Residents of the United States will be able to avoid tax payments only if they give up their U.S. passport. The U.S. applies a citizenship-based tax system, under which all Americans are required to pay government fees, even if they have not lived in the States for a long time.

The income of green card holders in the U.S. is also subject to taxes. You can avoid them only if you renounce permanent residency. Non-citizens of America have the opportunity to exit the tax system of the state. In order to do so, green card holders, who have citizenship in another country, need to limit the time they spend in the States. However, immigrants should be prepared to take the substantial presence test, which the IRS (Internal Revenue Service) conducts for those who have been in the country for more than 183 days. An extended stay in the U.S. will be cause for the IRS to require the resident to pay taxes.

When applying for a second citizenship, an American should not establish tax residency in another country, close local bank accounts and sell property, because American citizens always retain their status for tax reasons. A second passport will not allow a U.S. citizen to live in another country and avoid taxation: the IRS does not leave such cases without notice. An important nuance: Americans, in order to get rid of the tax burden, will need to first obtain a second passport, and then renounce U.S. citizenship.

In which countries tax cuts for dual citizenship is possible

Two factors play a key role when it comes to reducing taxes: the tax system and the legislation of the state, which the dual citizen will leave, and the state, in which they are going to reside. Therefore, it is necessary to choose in advance the country that offers lower tax rates. The following states are considered favorable with respect to taxation:

  • Caribbean states (Antigua and Barbuda, St. Kitts and Nevis, and Vanuatu). They provide foreign investors with favorable immigration programs, that exempt the applicant from paying taxes.
  • Armenia and other countries with large diasporas and low tax requirements. As a rule, they do not have a citizenship-based taxation system.

Choosing a tax strategy

A second passport allows one to reduce tax liability, depending on which citizenship the dual citizen holds. United States citizens, who have obtained citizenship in another country, can use this benefit as part of a broad tax strategy. But to get rid of government payments entirely, one would have to give up one's citizenship and move to, for example, one of the Caribbean countries.

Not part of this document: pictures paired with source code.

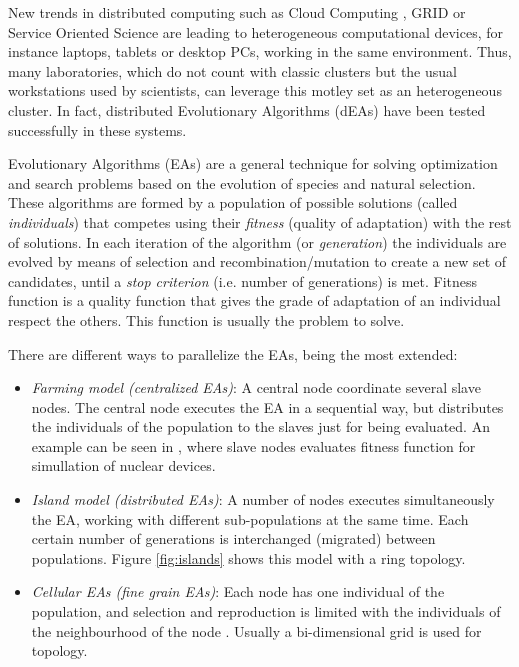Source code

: New trends in distributed computing such as Cloud Computing \cite{CLOUD}, GRID
\cite{OPENSCIENCEGRID} or Service Oriented Science \cite{GLOBUS} are
leading to heterogeneous computational devices,  for instance laptops,
tablets or desktop PCs, working in the same
environment. Thus, many laboratories, which do not count with classic
clusters but the usual workstations used by scientists, can leverage
this motley set as an heterogeneous cluster. In fact, distributed Evolutionary
Algorithms (dEAs) \cite{MULTIKULTI} have been tested successfully in these
systems.  %

Evolutionary Algorithms (EAs) are a general technique for solving optimization and search problems based on the evolution of species and natural selection. These algorithms are formed by a population of possible solutions (called {\em individuals}) that competes using their {\em fitness} (quality of adaptation) with the rest of solutions. In each iteration of the algorithm (or {\em generation}) the individuals are evolved by means of selection and recombination/mutation to create a new set of candidates, until a {\em stop criterion} (i.e. number of generations) is met. Fitness function is a quality function that gives the grade of adaptation of an individual respect the others. This function is usually the problem to solve. 

There are different ways to parallelize the EAs, being the most extended:
\begin{itemize}
\item {\em Farming model (centralized EAs)}: A central node coordinate several slave nodes. The central node executes the EA in a sequential way, but distributes the individuals of the population to the slaves just for being evaluated. An example can be seen in \cite{NUCLEAR}, where slave nodes evaluates fitness function for simullation of nuclear devices.
\item {\em Island model (distributed EAs)}: A number of nodes executes simultaneously the EA, working with different sub-populations at the same time. Each certain number of generations is interchanged (migrated) between populations. Figure \ref{fig:islands} shows this model with a ring topology.
\item {\em Cellular EAs (fine grain EAs)}: Each node has one individual of the population, and selection and reproduction is limited with the individuals of the neighbourhood of the node \cite{CELLULAR}. Usually a bi-dimensional grid is used for topology. 
\end{itemize}

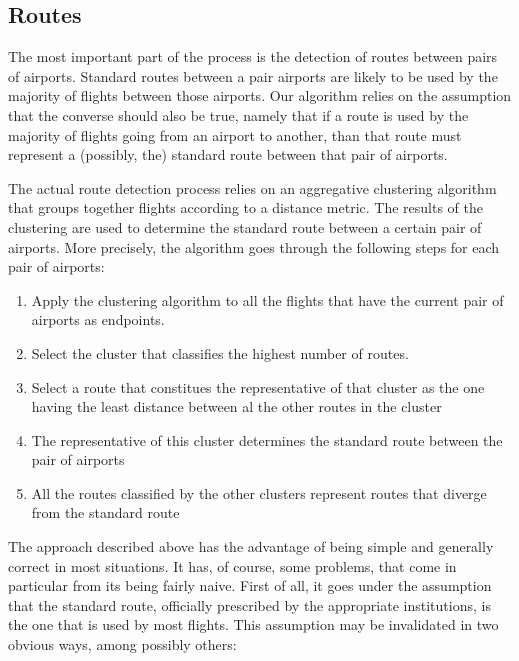 \documentclass{vldb}
\begin{document}
\subsection{Routes}

The most important part of the process is the detection of routes between pairs
of airports. Standard routes between a pair airports are likely to be used by
the majority of flights between those airports. Our algorithm relies on the
assumption that the converse should also be true, namely that if a route is used
by the majority of flights going from an airport to another, than that route
must represent a (possibly, the) standard route between that pair of airports.

The actual route detection process relies on an aggregative clustering algorithm
that groups together flights according to a distance metric. The results of the
clustering are used to determine the standard route between a certain pair of
airports. More precisely, the algorithm goes through the following steps for
each pair of airports:

\begin{enumerate}
  \item Apply the clustering algorithm to all the flights that have the
  current pair of airports as endpoints.
  \item Select the cluster that classifies the highest number of routes.
  \item Select a route that constitues the representative of
  that cluster as the one having the least distance between al the other
  routes in the cluster
  \item The representative of this cluster determines the standard route
  between the pair of airports
  \item All the routes classified by the other clusters represent routes that
  diverge from the standard route
\end{enumerate}

The approach described above has the advantage of being simple and generally
correct in most situations. It has, of course, some problems, that come in
particular from its being fairly naive. First of all, it goes under the
assumption that the standard route, officially prescribed by the
appropriate institutions, is the one that is used by most flights. This
assumption may be invalidated in two obvious ways, among possibly others:
\end{document}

In the case of tax nonresidence in the country of second citizenship, the dual citizen is still obliged to fulfill the standard tax obligations in the home country. The renunciation of one of the passports will not affect the situation. Still, a second citizenship provides a number of benefits, such as insurance for those who wish to leave the state of residence. The result is determined by the tax strategy chosen. Tax bills will in many cases be reduced, which is the main goal of dual citizens.